Look for "coupled" in each line of the records, and copy the lines that have it.

THE INPUT: Begin

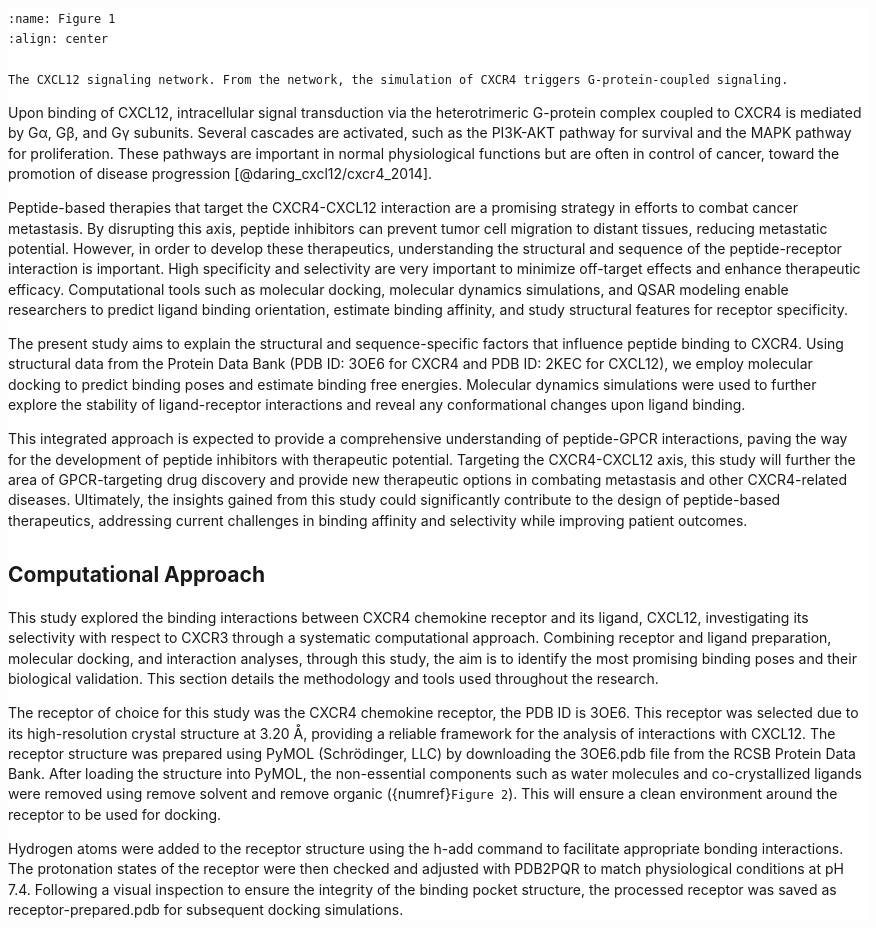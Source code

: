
 ```{figure} images/Figure 1.png
:name: Figure 1
:align: center

The CXCL12 signaling network. From the network, the simulation of CXCR4 triggers G-protein-coupled signaling.
```

Upon binding of CXCL12, intracellular signal transduction via the heterotrimeric G-protein complex coupled to CXCR4 is mediated by Gα, Gβ, and Gγ subunits. Several cascades are activated, such as the PI3K-AKT pathway for survival and the MAPK pathway for proliferation. These pathways are important in normal physiological functions but are often in control of cancer, toward the promotion of disease progression [@daring_cxcl12/cxcr4_2014]. 

Peptide-based therapies that target the CXCR4-CXCL12 interaction are a promising strategy in efforts to combat cancer metastasis. By disrupting this axis, peptide inhibitors can prevent tumor cell migration to distant tissues, reducing metastatic potential. However, in order to develop these therapeutics, understanding the structural and sequence of the peptide-receptor interaction is important. High specificity and selectivity are very important to minimize off-target effects and enhance therapeutic efficacy.  Computational tools such as molecular docking, molecular dynamics simulations, and QSAR modeling enable researchers to predict ligand binding orientation, estimate binding affinity, and study structural features for receptor specificity.

The present study aims to explain the structural and sequence-specific factors that influence peptide binding to CXCR4. Using structural data from the Protein Data Bank (PDB ID: 3OE6 for CXCR4 and PDB ID: 2KEC for CXCL12), we employ molecular docking to predict binding poses and estimate binding free energies. Molecular dynamics simulations were used to further explore the stability of ligand-receptor interactions and reveal any conformational changes upon ligand binding.

This integrated approach is expected to provide a comprehensive understanding of peptide-GPCR interactions, paving the way for the development of peptide inhibitors with therapeutic potential. Targeting the CXCR4-CXCL12 axis, this study will further the area of GPCR-targeting drug discovery and provide new therapeutic options in combating metastasis and other CXCR4-related diseases. Ultimately, the insights gained from this study could significantly contribute to the design of peptide-based therapeutics, addressing current challenges in binding affinity and selectivity while improving patient outcomes.

## Computational Approach

This study explored the binding interactions between CXCR4 chemokine receptor and its ligand, CXCL12, investigating its selectivity with respect to CXCR3 through a systematic computational approach. Combining receptor and ligand preparation, molecular docking, and interaction analyses, through this study, the aim is to identify the most promising binding poses and their biological validation. This section details the methodology and tools used throughout the research.

The receptor of choice for this study was the CXCR4 chemokine receptor, the PDB ID is 3OE6. This receptor was selected due to its high-resolution crystal structure at 3.20 Å, providing a reliable framework for the analysis of interactions with CXCL12. The receptor structure was prepared using PyMOL (Schrödinger, LLC) by downloading the 3OE6.pdb file from the RCSB Protein Data Bank. After loading the structure into PyMOL, the non-essential components such as water molecules and co-crystallized ligands were removed using remove solvent and remove organic ({numref}`Figure 2`). This will ensure a clean environment around the receptor to be used for docking.

Hydrogen atoms were added to the receptor structure using the h-add command to facilitate appropriate bonding interactions. The protonation states of the receptor were then checked and adjusted with PDB2PQR to match physiological conditions at pH 7.4. Following a visual inspection to ensure the integrity of the binding pocket structure, the processed receptor was saved as receptor-prepared.pdb for subsequent docking simulations.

THE INPUT: End

* **TASK RESULT**
The CXCL12 signaling network. From the network, the simulation of CXCR4 triggers G-protein-coupled signaling.
Upon binding of CXCL12, intracellular signal transduction via the heterotrimeric G-protein complex coupled to CXCR4 is mediated by Gα, Gβ, and Gγ subunits. Several cascades are activated, such as the PI3K-AKT pathway for survival and the MAPK pathway for proliferation. These pathways are important in normal physiological functions but are often in control of cancer, toward the promotion of disease progression [@daring_cxcl12/cxcr4_2014]. 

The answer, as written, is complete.